Never Train from Scratch: Fair Comparison of Long-Sequence Models Requires Data-Driven Priors

This repository provides implementations for experiments in the paper

The code and structure of this repository is based upon the official code of S4, please refer to their readme file README_S4.md for more information, most relevant are the 'Experiments', 'Respository Structure' and 'README' sections.

Requirements

It is recommended to use Python 3.10+ and Pytorch 2.0+ to allow for fast and memory-efficient implementation of attention functions, which should be installed via the official Pytorch website: https://pytorch.org/get-started/locally/

Other packages are listed in requirements.txt and can be installed via:

pip install -r requirements.txt

Experiments

Throughout all section pretraining and fine-tuning need to be executed separatly.
config files for pretraining experiments have the postfix *-lm or *-mlm.

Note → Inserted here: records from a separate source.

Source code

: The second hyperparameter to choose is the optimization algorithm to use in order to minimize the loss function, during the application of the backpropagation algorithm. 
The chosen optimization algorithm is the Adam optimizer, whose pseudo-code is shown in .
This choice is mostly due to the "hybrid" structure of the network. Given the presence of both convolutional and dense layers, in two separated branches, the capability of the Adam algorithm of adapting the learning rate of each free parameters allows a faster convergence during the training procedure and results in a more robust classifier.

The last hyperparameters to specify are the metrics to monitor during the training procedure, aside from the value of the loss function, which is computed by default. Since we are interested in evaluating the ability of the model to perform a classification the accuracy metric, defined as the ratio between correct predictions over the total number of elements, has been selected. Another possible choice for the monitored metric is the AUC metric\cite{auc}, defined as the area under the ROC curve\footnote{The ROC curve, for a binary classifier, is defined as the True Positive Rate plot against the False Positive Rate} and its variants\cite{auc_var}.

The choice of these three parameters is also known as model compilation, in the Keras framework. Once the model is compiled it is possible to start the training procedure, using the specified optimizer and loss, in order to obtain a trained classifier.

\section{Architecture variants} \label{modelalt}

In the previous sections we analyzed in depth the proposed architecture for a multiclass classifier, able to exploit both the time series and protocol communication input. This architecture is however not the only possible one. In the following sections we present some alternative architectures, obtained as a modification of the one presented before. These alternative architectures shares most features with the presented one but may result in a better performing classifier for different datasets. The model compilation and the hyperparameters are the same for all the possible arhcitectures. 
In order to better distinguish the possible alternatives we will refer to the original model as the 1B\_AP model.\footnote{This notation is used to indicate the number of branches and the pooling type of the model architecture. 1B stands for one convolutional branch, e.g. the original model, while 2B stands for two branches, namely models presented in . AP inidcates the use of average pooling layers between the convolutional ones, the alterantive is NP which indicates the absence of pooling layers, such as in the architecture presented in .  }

Section 3.1-3.5: Pretraining and Fine-tuning on LRA

Config file for LRA experiments can be found in configs/experiment/lra

The following pretrains a transformer model with 50% masking ratio or causal masking on the Image task from LRA.

python train.py experiment=lra/transformer-lra-cifar-mlm dataset.mlm_prob=0.5 train.manual_checkpoints=true
python train.py experiment=lra/transformer-lra-cifar-mlm dataset.causal_lm=true dataset.mlm_prob=0.0 \
model.layer.causal=true train.manual_checkpoints=true

the train.manual_checkpoints=true flag keeps track of the last epoch and best model checkpoint for the desired metric, specified by train.monitor in the config file, automatic model checkpoints are generated via wandb.

Pretrained models are saved in:

outputs/<out_dir>/manual_checkpoints/version_<version>/last.ckpt
outputs/<out_dir>/manual_checkpoints/version_<version>/val/best.ckpt

For fine-tuning on the Image task from LRA from a pretraing checkpoint the following is used:

python train.py experiment=lra/transformer-lra-cifar train.pretrained_model_path=<path/to/pretrained_model.ckpt>

When the train.pretrained_model_path flag is not specified the model is trained from scratch.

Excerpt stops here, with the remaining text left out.